In this short course, recent research advances on this front are covered. In particular, we discuss a set of novel algorithmic ideas for the automatic generation of higher-order triangle and tetrahedral meshes. They are capable of offering guarantees regarding practically relevant properties such as boundary conformance, element injectivity, and even element quality. A common scheme in these is favoring constructive techniques over optimization-centric approaches, and incrementally reducing the hard meshing problem to simpler subproblems. Using a careful algorithmic design, even the common gap between reliability in theory and in practice (in particular due to numerical issues) can be addressed.

Biography: Marcel Campen is a professor at Paderborn University, Germany, heading the Computer Science department’s Computer Graphics & Visualization group. Former affiliations include RWTH Aachen University, New York University, and Osnabrück University. His research concerns meshing, mapping, and related geometric and algorithmic challenges, in 2D and 3D, with a particular focus on aspects of reliability and robustness. His scientific contributions have been recognized by the EUROGRAPHICS Association with the Best PhD Thesis Award and the Young Researcher Award 2020 for his contributions to the field of Geometry Processing. He serves as Associate Editor for the journals Computer Graphics Forum, Computers & Graphics, and IEEE Transactions on Visualization and Computer Graphics.

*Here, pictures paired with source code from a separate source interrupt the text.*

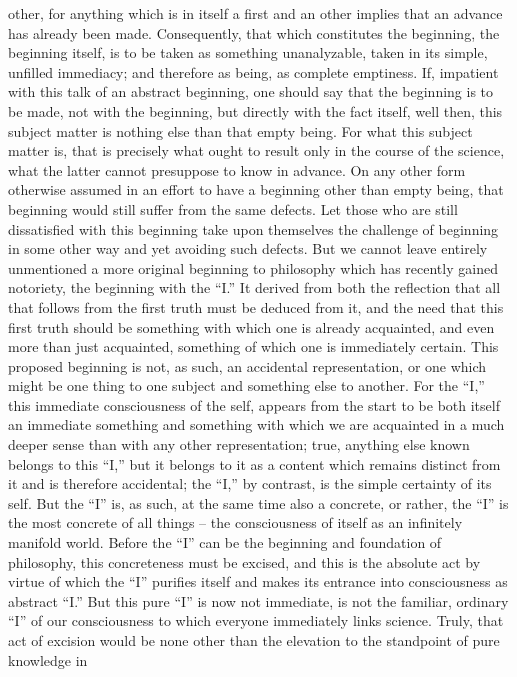 other, for anything which is in itself a first and an other implies that an
advance has already been made. Consequently, that which constitutes the
beginning, the beginning itself, is to be taken as something unanalyzable,
taken in its simple, unfilled immediacy; and therefore as being, as complete
emptiness.
If, impatient with this talk of an abstract beginning, one should say that
the beginning is to be made, not with the beginning, but directly with the
fact itself, well then, this subject matter is nothing else than that empty
being. For what this subject matter is, that is precisely what ought to result
only in the course of the science, what the latter cannot presuppose to
know in advance.
On any other form otherwise assumed in an effort to have a beginning
other than empty being, that beginning would still suffer from the same
defects. Let those who are still dissatisfied with this beginning take upon
themselves the challenge of beginning in some other way and yet avoiding
such defects.
But we cannot leave entirely unmentioned a more original beginning
to philosophy which has recently gained notoriety, the beginning with the
“I.” It derived from both the reflection that all that follows from the first
truth must be deduced from it, and the need that this first truth should be
something with which one is already acquainted, and even more than just
acquainted, something of which one is immediately certain. This proposed
beginning is not, as such, an accidental representation, or one which might
be one thing to one subject and something else to another. For the “I,” this
immediate consciousness of the self, appears from the start to be both itself
an immediate something and something with which we are acquainted in a
much deeper sense than with any other representation; true, anything else
known belongs to this “I,” but it belongs to it as a content which remains
distinct from it and is therefore accidental; the “I,” by contrast, is the simple
certainty of its self. But the “I” is, as such, at the same time also a concrete,
or rather, the “I” is the most concrete of all things – the consciousness of
itself as an infinitely manifold world. Before the “I” can be the beginning
and foundation of philosophy, this concreteness must be excised, and this
is the absolute act by virtue of which the “I” purifies itself and makes its
entrance into consciousness as abstract “I.” But this pure “I” is now not
immediate, is not the familiar, ordinary “I” of our consciousness to which
everyone immediately links science. Truly, that act of excision would be
none other than the elevation to the standpoint of pure knowledge in
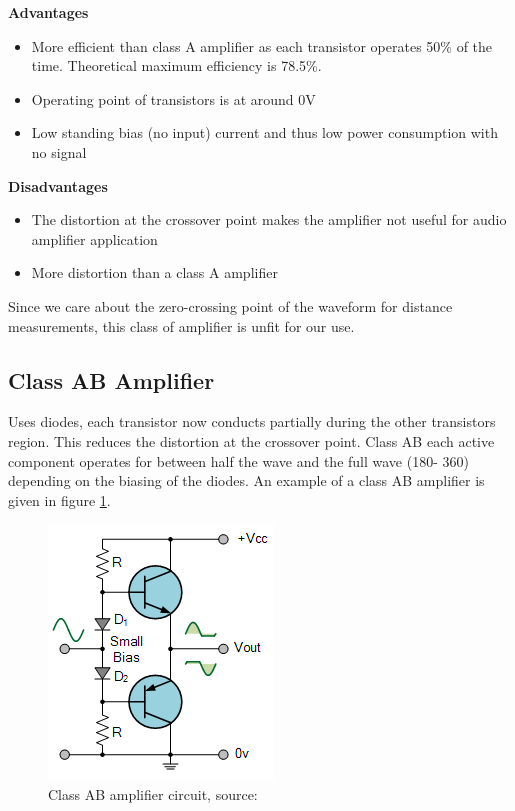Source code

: \documentclass[12pt, a4paper]{article}
\begin{document}
	\textbf{Advantages}
	\begin{itemize}
		\item More efficient than class A amplifier as each transistor operates 50\% of the time. Theoretical maximum efficiency is 78.5\%.
		\item Operating point of transistors is at around 0V
		\item Low standing bias (no input) current and thus low power consumption with no signal
	\end{itemize}

	\textbf{Disadvantages}
	\begin{itemize}
		\item The distortion at the crossover point makes the amplifier not useful for audio amplifier application
		\item More distortion than a class A amplifier

	\end{itemize}
	Since we care about the zero-crossing point of the waveform for distance measurements, this class of amplifier is unfit for our use. 
	\pagebreak
	\subsection{Class AB Amplifier}
	Uses diodes, each transistor now conducts partially during the other transistors region. This reduces the distortion at the crossover point. Class AB each active component operates for between half the wave and the full wave (180\degree - 360\degree) depending on the biasing of the diodes. An example of a class AB amplifier is given in figure \ref{fig:classABAmplifier}.\\
	\begin{figure} [!htb]
		\hfill\includegraphics{./Figures/class_AB_amplifier}\hspace*{\fill}	
		\caption{Class AB amplifier circuit, source: \cite{amplifiers}}
		\label{fig:classABAmplifier}
	\end{figure}
	
\end{document}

Interval-Based Continuous Collision Detection

Prof. Teseo Schneider

Abstract: Robust continuous collision detection (CCD) is a foundational component of geometry processing and physics simulation. Many existing CCD algorithms are prone to floating-point failures, often missing collisions or reporting false positives. This course introduces interval-based CCD, an inclusion method that guarantees conservative detection by relying on bounding computations and robust interval arithmetic. We explain the key insights behind interval root finding, interval arithmetics, bounding motion trajectories, implicit function tests, and conservative pruning. The session demonstrates how interval-based CCD integrates into simulation pipelines and how it compares in performance and reliability to other approaches (e.g., Newton-based CCD, conservative advancement).

Biography: Teseo Schneider is an Assistant Professor in Computer Science at the Univerity of Victoria, Canada. Teseo earned his Ph.D. in Computer Science from the Universita della Svizzera italiana (2017) with the thesis entitled “Theory and Applications of Bijective Barycentric Mappings.” He earned a PostdocMobility fellowship from the Swiss National Science Foundation (SNSF) to pursue his research at the Courant Institute of Mathematical Science at the New York University, aiming to bridge physical simulations and geometry. His research interests are finite element simulations, mathematics, discrete differential geometry, and geometry processing. Teseo is the leading developer of Polyfem, a flexible and easy-to-use Finite Element Library. He is one of the maintainers of libigl and a contributor to wild meshing, a 2D and 3D robust meshing library. In 2022, Teseo was awarded the Young Investigator Award by Shape Modelling International and the Cowie Faculty Innovation Award by the Univerity of Victoria. In 2024 he was awarded the Early Career Researcher Award from Graphics Interface.